Someone to Romance - Mary Balogh Page 0,92

was unusual for him.

“No, no,” Bertie said. “His father. And his mother too. Come to celebrate being the new earl, I daresay. You will be missing all the fun, Gabe, if you insist upon leaving town tomorrow. Can’t think what your hurry is with the Season in full swing. I don’t know why m’mother was so particular about that message. Perhaps she hopes you will change your mind and stay a while longer.”

“Manley Rochford,” Gabriel said.

“That’s the name,” Bertie said. “Makes one hope he is not small and puny with a name like that, don’t it? He would have been ragged mercilessly at school. Slipped my mind to tell you. M’mother would not have been pleased. She already thinks there is no one on this earth more shatter-brained than I am.
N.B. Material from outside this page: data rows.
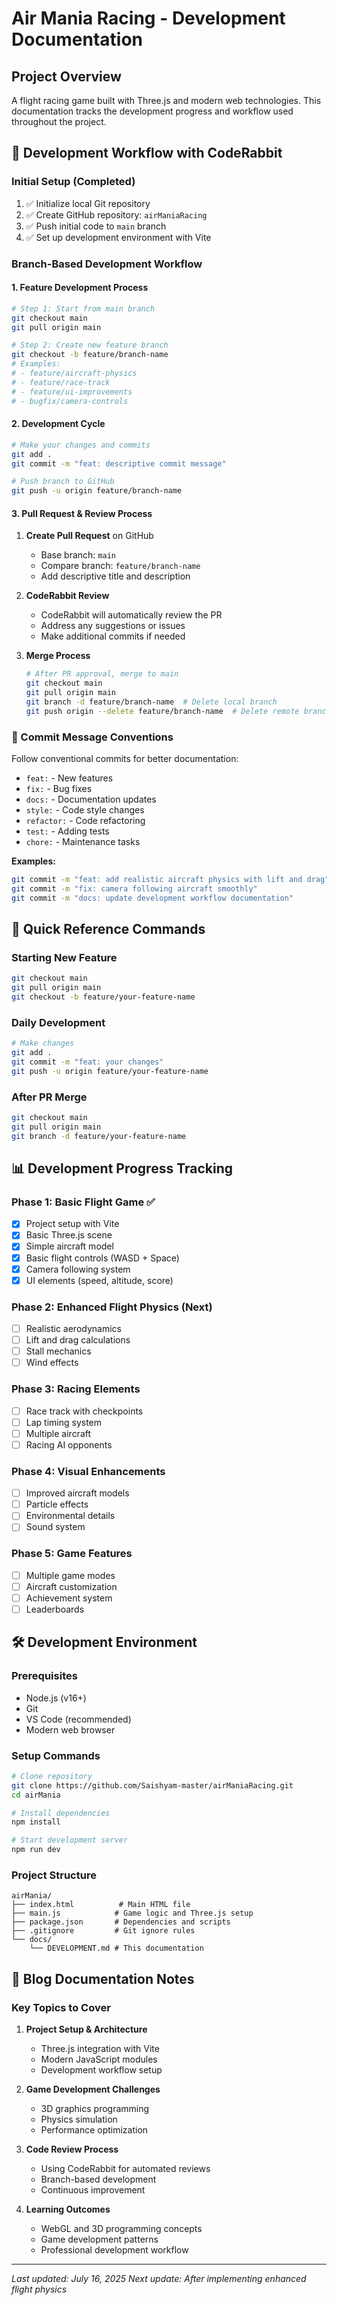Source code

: # Air Mania Racing - Development Documentation

## Project Overview
A flight racing game built with Three.js and modern web technologies. This documentation tracks the development progress and workflow used throughout the project.

## 🔄 Development Workflow with CodeRabbit

### Initial Setup (Completed)
1. ✅ Initialize local Git repository
2. ✅ Create GitHub repository: `airManiaRacing`
3. ✅ Push initial code to `main` branch
4. ✅ Set up development environment with Vite

### Branch-Based Development Workflow

#### 1. Feature Development Process
```bash
# Step 1: Start from main branch
git checkout main
git pull origin main

# Step 2: Create new feature branch
git checkout -b feature/branch-name
# Examples:
# - feature/aircraft-physics
# - feature/race-track
# - feature/ui-improvements
# - bugfix/camera-controls
```

#### 2. Development Cycle
```bash
# Make your changes and commits
git add .
git commit -m "feat: descriptive commit message"

# Push branch to GitHub
git push -u origin feature/branch-name
```

#### 3. Pull Request & Review Process
1. **Create Pull Request** on GitHub
   - Base branch: `main`
   - Compare branch: `feature/branch-name`
   - Add descriptive title and description
   
2. **CodeRabbit Review**
   - CodeRabbit will automatically review the PR
   - Address any suggestions or issues
   - Make additional commits if needed
   
3. **Merge Process**
   ```bash
   # After PR approval, merge to main
   git checkout main
   git pull origin main
   git branch -d feature/branch-name  # Delete local branch
   git push origin --delete feature/branch-name  # Delete remote branch
   ```

### 📝 Commit Message Conventions
Follow conventional commits for better documentation:

- `feat:` - New features
- `fix:` - Bug fixes
- `docs:` - Documentation updates
- `style:` - Code style changes
- `refactor:` - Code refactoring
- `test:` - Adding tests
- `chore:` - Maintenance tasks

**Examples:**
```bash
git commit -m "feat: add realistic aircraft physics with lift and drag"
git commit -m "fix: camera following aircraft smoothly"
git commit -m "docs: update development workflow documentation"
```

## 🚀 Quick Reference Commands

### Starting New Feature
```bash
git checkout main
git pull origin main
git checkout -b feature/your-feature-name
```

### Daily Development
```bash
# Make changes
git add .
git commit -m "feat: your changes"
git push -u origin feature/your-feature-name
```

### After PR Merge
```bash
git checkout main
git pull origin main
git branch -d feature/your-feature-name
```

## 📊 Development Progress Tracking

### Phase 1: Basic Flight Game ✅
- [x] Project setup with Vite
- [x] Basic Three.js scene
- [x] Simple aircraft model
- [x] Basic flight controls (WASD + Space)
- [x] Camera following system
- [x] UI elements (speed, altitude, score)

### Phase 2: Enhanced Flight Physics (Next)
- [ ] Realistic aerodynamics
- [ ] Lift and drag calculations
- [ ] Stall mechanics
- [ ] Wind effects

### Phase 3: Racing Elements
- [ ] Race track with checkpoints
- [ ] Lap timing system
- [ ] Multiple aircraft
- [ ] Racing AI opponents

### Phase 4: Visual Enhancements
- [ ] Improved aircraft models
- [ ] Particle effects
- [ ] Environmental details
- [ ] Sound system

### Phase 5: Game Features
- [ ] Multiple game modes
- [ ] Aircraft customization
- [ ] Achievement system
- [ ] Leaderboards

## 🛠️ Development Environment

### Prerequisites
- Node.js (v16+)
- Git
- VS Code (recommended)
- Modern web browser

### Setup Commands
```bash
# Clone repository
git clone https://github.com/Saishyam-master/airManiaRacing.git
cd airMania

# Install dependencies
npm install

# Start development server
npm run dev
```

### Project Structure
```
airMania/
├── index.html          # Main HTML file
├── main.js            # Game logic and Three.js setup
├── package.json       # Dependencies and scripts
├── .gitignore         # Git ignore rules
└── docs/
    └── DEVELOPMENT.md # This documentation
```

## 📝 Blog Documentation Notes

### Key Topics to Cover
1. **Project Setup & Architecture**
   - Three.js integration with Vite
   - Modern JavaScript modules
   - Development workflow setup

2. **Game Development Challenges**
   - 3D graphics programming
   - Physics simulation
   - Performance optimization

3. **Code Review Process**
   - Using CodeRabbit for automated reviews
   - Branch-based development
   - Continuous improvement

4. **Learning Outcomes**
   - WebGL and 3D programming concepts
   - Game development patterns
   - Professional development workflow

---

*Last updated: July 16, 2025*
*Next update: After implementing enhanced flight physics*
Are you going to finish putting that glove on, Gabe? A lot of young women are going to go into mourning after today, you know.”

Gabriel pulled on his gloves and adjusted the lace over them. Horbath had appeared from nowhere to hand him his hat and cane and to hold the door of the suite open for them and bow them on their way.

So, Gabriel thought as they made their way downstairs. This news was going to change a few things.

There had been a dress at the back of Jessica’s wardrobe for two years. It had never been worn, though it had gone back to the country with her each summer and returned here with her each spring. She had always loved it, but she had never been able to decide what occasion was suitable for it. It was not quite an evening gown, but it was a bit too fussy for afternoon visits or even garden parties. It was, she sometimes feared when she looked at it—and she often drew it out to hold it against herself and admire it—too young for her. It was white, a color she had avoided since her first Season, when white had been almost obligatory. But it also had pink rosebuds embroidered all over it, spaced widely over most of the dress, clustered in greater profusion about the scalloped hem and the edges of the short sleeves. A silk sash to tie beneath her bosom added a splash of color. It was pink, one shade deeper than the rosebuds.

This week she had understood why she had never worn it before. She had been unconsciously saving it for her wedding day. Not that it would have been suited to just any wedding day, it was true. But for this one? It was more perfect than perfect. Oh dear, her former governess would wince if she heard that logical impossibility spoken aloud. She had held the dress against herself the night their wedding day had been set, after Ruth had left her dressing room, and she had twirled before the full-length mirror and known that nothing else would do.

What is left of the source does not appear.